= Mladen Srbinović =

Serbian painter (1925–2009)

Mladen Srbinović (Sušica near Gostivar, 29 November 1925 — Belgrade, 12 May 2009) was a Serbian painter, member of the Arts and Sciences academies of Serbia and Macedonia and professor of Belgrade University.

== Biography ==
Mladen Srbinović was born in 1925 in the village of Sušica near Gostivar in a local Serb family. Srbinovićs moved to Belgrade in 1930 where Mladen finished primary school and high school. He continued his studies at the Art Academy, graduating in 1951. In the same year he became assistant professor at the Academy, later on becoming a professor and teaching until 1988.

His first exhibited his paintings in 1948 and had a solo exhibition in 1952. Later in his career he represented Yugoslavia on many exhibitions abroad. He is one of the founders of the "December Group" (1955). He published two "graphic maps" inspired by the verses of Lorka. Parallel with his painting and graphic art from 1960 Srbinović started working on mosaics and tapestries which predominated in the later part of his life. During his career he won many prestigious awards including Oktobarska nagrada (twice, 1958 and 1974) and Sedmojulska nagrada (1984).

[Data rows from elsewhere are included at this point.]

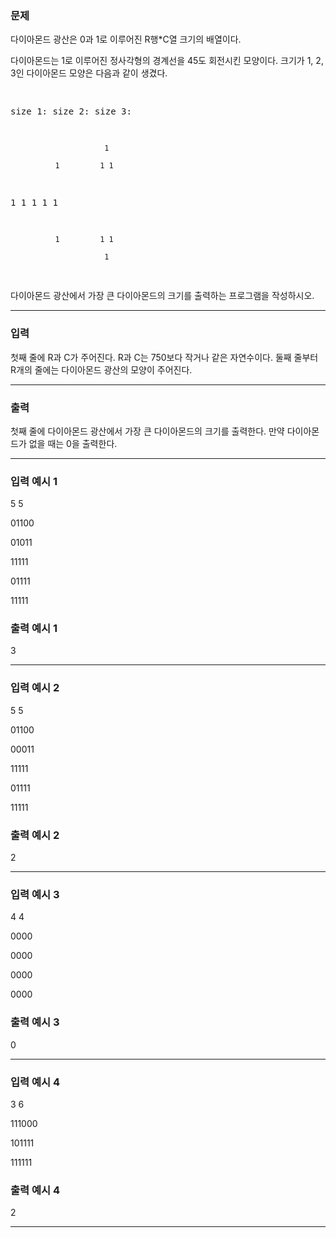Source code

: ### 문제
<p>다이아몬드 광산은 0과 1로 이루어진 R행*C열 크기의 배열이다.</p>
<p>다이아몬드는 1로 이루어진 정사각형의 경계선을 45도 회전시킨 모양이다. 크기가 1, 2, 3인 다이아몬드 모양은 다음과 같이 생겼다.</p>
<pre>
size 1:    size 2:    size 3:
                         1
              1         1 1
   1         1 1       1   1
              1         1 1
                         1
</pre>
<p>다이아몬드 광산에서 가장 큰 다이아몬드의 크기를 출력하는 프로그램을 작성하시오.</p>
<hr/>

### 입력
<p>첫째 줄에 R과 C가 주어진다. R과 C는 750보다 작거나 같은 자연수이다. 둘째 줄부터 R개의 줄에는 다이아몬드 광산의 모양이 주어진다.</p>
<hr/>

### 출력
<p>첫째 줄에 다이아몬드 광산에서 가장 큰 다이아몬드의 크기를 출력한다. 만약 다이아몬드가 없을 때는 0을 출력한다.</p>
<hr/>

### 입력 예시 1
5 5
01100
01011
11111
01111
11111

### 출력 예시 1
3

<hr/>

### 입력 예시 2
5 5
01100
00011
11111
01111
11111

### 출력 예시 2
2

<hr/>

### 입력 예시 3
4 4
0000
0000
0000
0000

### 출력 예시 3
0

<hr/>

### 입력 예시 4
3 6
111000
101111
111111

### 출력 예시 4
2

<hr/>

In 1980s Srbinović got engaged in politics. He was one of the members of the Committee for the Defense of Freedom of Thought and Expression created by writer Dobrica Ćosić in 1984. Srbinović was also among the founders of the Democratic Party (although he left it soon afterwards) and a member of a crown council of prince Aleksandar of Serbia. In the period in which the regime of Slobodan Milošević was in power (1989-2000), he denounced all official awards.

== Works ==
His famous mosaics adorn Palace "Serbia" in Belgrade (1962), Town Museum of Sarajevo (1966), Municipal Council in Kruševac (1971 and 1988), medical center in Gamzigradska Banja spa (1975), Church of St Nicholas in Ruma (1985), Investbanka in Belgrade (1989), Monastery of Žiča (1993) etc. He also made stained glass windows of the grand hall of the Serbian Academy of Sciences and Arts.

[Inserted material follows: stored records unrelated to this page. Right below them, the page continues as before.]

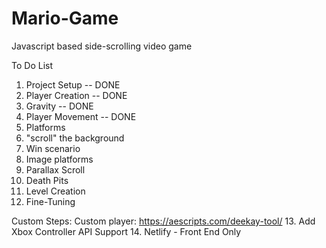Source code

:# Mario-Game
Javascript based side-scrolling video game


To Do List

1. Project Setup -- DONE
2. Player Creation -- DONE
3. Gravity --  DONE
4. Player Movement -- DONE
5. Platforms
6. "scroll" the background
7. Win scenario
8. Image platforms
9. Parallax Scroll
10. Death Pits
11. Level Creation 
12. Fine-Tuning

Custom Steps:
Custom player: https://aescripts.com/deekay-tool/
13. Add Xbox Controller API Support
14. Netlify - Front End Only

Mladen Srbinović won the second prize for painting at the prestigious São Paulo Biennial in 1961, where he represented Yugoslavia. Paintings such as "Woman with a Raised Arm" marked his oeuvre and characterized the phase that dominated his work at the time. Three years later, Mladen Srbinović represented Yugoslavia again, this time at the 31st Venice Biennale, where he exhibited 20 large-format works, mostly measuring 145 x 170 cm. The painting "The Secret of Red / Il segreto di rosso" was printed on the cover of the exhibition catalogue curated by Katarina Ambrozić. Mladen also took part in the Tokyo International Print Biennale, where his large lithograph "September" won first place. His oil on canvas "Painting with Inscriptions" was exhibited at a group exhibition of Yugoslav artists in Rimini in 1963.